§ **TASK DIRECTIONS**: While you copy the lines below, skip the pictures and keep the rest exact.

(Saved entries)
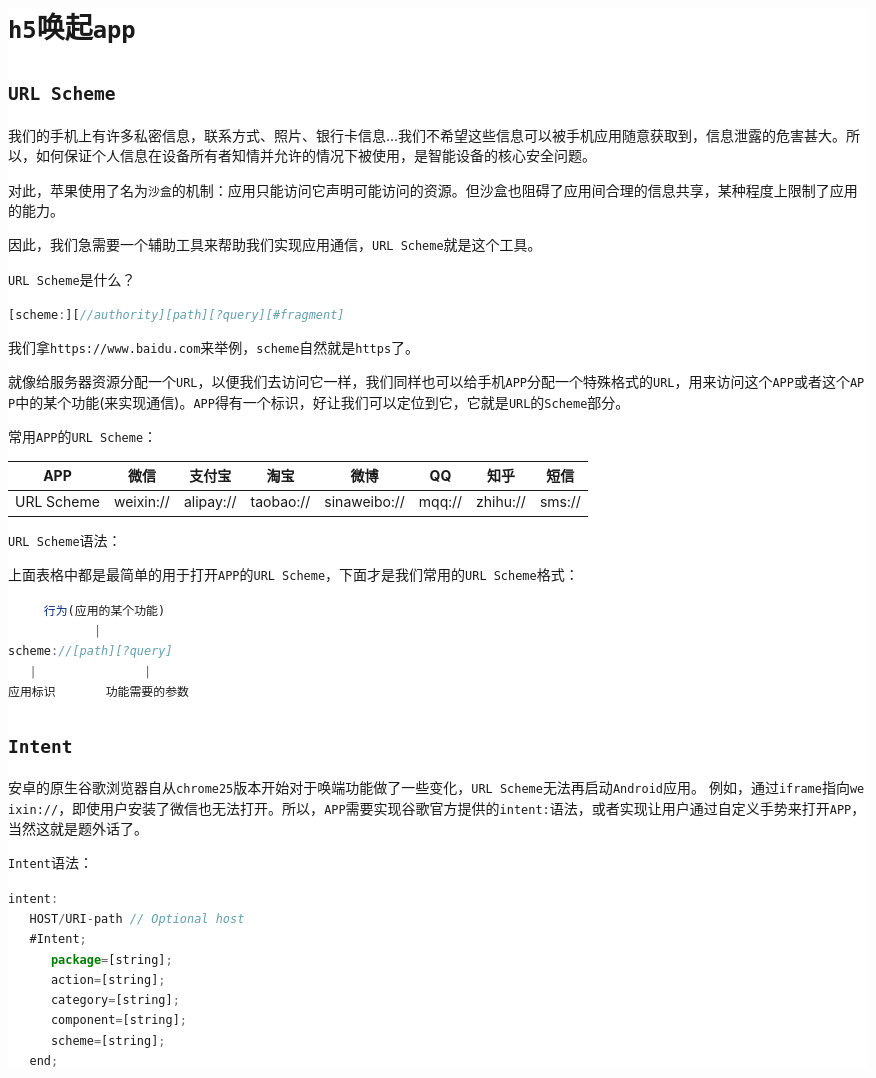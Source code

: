 # `h5`唤起`app`

## `URL Scheme`

我们的手机上有许多私密信息，联系方式、照片、银行卡信息...我们不希望这些信息可以被手机应用随意获取到，信息泄露的危害甚大。所以，如何保证个人信息在设备所有者知情并允许的情况下被使用，是智能设备的核心安全问题。

对此，苹果使用了名为`沙盒`的机制：应用只能访问它声明可能访问的资源。但沙盒也阻碍了应用间合理的信息共享，某种程度上限制了应用的能力。

因此，我们急需要一个辅助工具来帮助我们实现应用通信，`URL Scheme`就是这个工具。

`URL Scheme`是什么？

```js
[scheme:][//authority][path][?query][#fragment]
```

我们拿`https://www.baidu.com`来举例，`scheme`自然就是`https`了。

就像给服务器资源分配一个`URL`，以便我们去访问它一样，我们同样也可以给手机`APP`分配一个特殊格式的`URL`，用来访问这个`APP`或者这个`APP`中的某个功能(来实现通信)。`APP`得有一个标识，好让我们可以定位到它，它就是`URL`的`Scheme`部分。

常用`APP`的`URL Scheme`：

| APP        | 微信      | 支付宝    | 淘宝      | 微博         | QQ     | 知乎     | 短信   |
| ---------- | --------- | --------- | --------- | ------------ | ------ | -------- | ------ |
| URL Scheme | weixin:// | alipay:// | taobao:// | sinaweibo:// | mqq:// | zhihu:// | sms:// |

`URL Scheme`语法：

上面表格中都是最简单的用于打开`APP`的`URL Scheme`，下面才是我们常用的`URL Scheme`格式：

```js
     行为(应用的某个功能)
            |
scheme://[path][?query]
   |               |
应用标识       功能需要的参数

```

## `Intent`

安卓的原生谷歌浏览器自从`chrome25`版本开始对于唤端功能做了一些变化，`URL Scheme`无法再启动`Android`应用。 例如，通过`iframe`指向`weixin://`，即使用户安装了微信也无法打开。所以，`APP`需要实现谷歌官方提供的`intent:`语法，或者实现让用户通过自定义手势来打开`APP`，当然这就是题外话了。

`Intent`语法：

```js
intent:
   HOST/URI-path // Optional host
   #Intent;
      package=[string];
      action=[string];
      category=[string];
      component=[string];
      scheme=[string];
   end;
```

§ **SOLUTION TO THIS TASK**:
Source code

: # `h5`唤起`app`

## `URL Scheme`

我们的手机上有许多私密信息，联系方式、照片、银行卡信息...我们不希望这些信息可以被手机应用随意获取到，信息泄露的危害甚大。所以，如何保证个人信息在设备所有者知情并允许的情况下被使用，是智能设备的核心安全问题。

对此，苹果使用了名为`沙盒`的机制：应用只能访问它声明可能访问的资源。但沙盒也阻碍了应用间合理的信息共享，某种程度上限制了应用的能力。

因此，我们急需要一个辅助工具来帮助我们实现应用通信，`URL Scheme`就是这个工具。

`URL Scheme`是什么？

```js
[scheme:][//authority][path][?query][#fragment]
```

我们拿`https://www.baidu.com`来举例，`scheme`自然就是`https`了。

就像给服务器资源分配一个`URL`，以便我们去访问它一样，我们同样也可以给手机`APP`分配一个特殊格式的`URL`，用来访问这个`APP`或者这个`APP`中的某个功能(来实现通信)。`APP`得有一个标识，好让我们可以定位到它，它就是`URL`的`Scheme`部分。

常用`APP`的`URL Scheme`：

| APP        | 微信      | 支付宝    | 淘宝      | 微博         | QQ     | 知乎     | 短信   |
| ---------- | --------- | --------- | --------- | ------------ | ------ | -------- | ------ |
| URL Scheme | weixin:// | alipay:// | taobao:// | sinaweibo:// | mqq:// | zhihu:// | sms:// |

`URL Scheme`语法：

上面表格中都是最简单的用于打开`APP`的`URL Scheme`，下面才是我们常用的`URL Scheme`格式：

```js
     行为(应用的某个功能)
            |
scheme://[path][?query]
   |               |
应用标识       功能需要的参数

```

## `Intent`

安卓的原生谷歌浏览器自从`chrome25`版本开始对于唤端功能做了一些变化，`URL Scheme`无法再启动`Android`应用。 例如，通过`iframe`指向`weixin://`，即使用户安装了微信也无法打开。所以，`APP`需要实现谷歌官方提供的`intent:`语法，或者实现让用户通过自定义手势来打开`APP`，当然这就是题外话了。

`Intent`语法：

```js
intent:
   HOST/URI-path // Optional host
   #Intent;
      package=[string];
      action=[string];
      category=[string];
      component=[string];
      scheme=[string];
   end;
```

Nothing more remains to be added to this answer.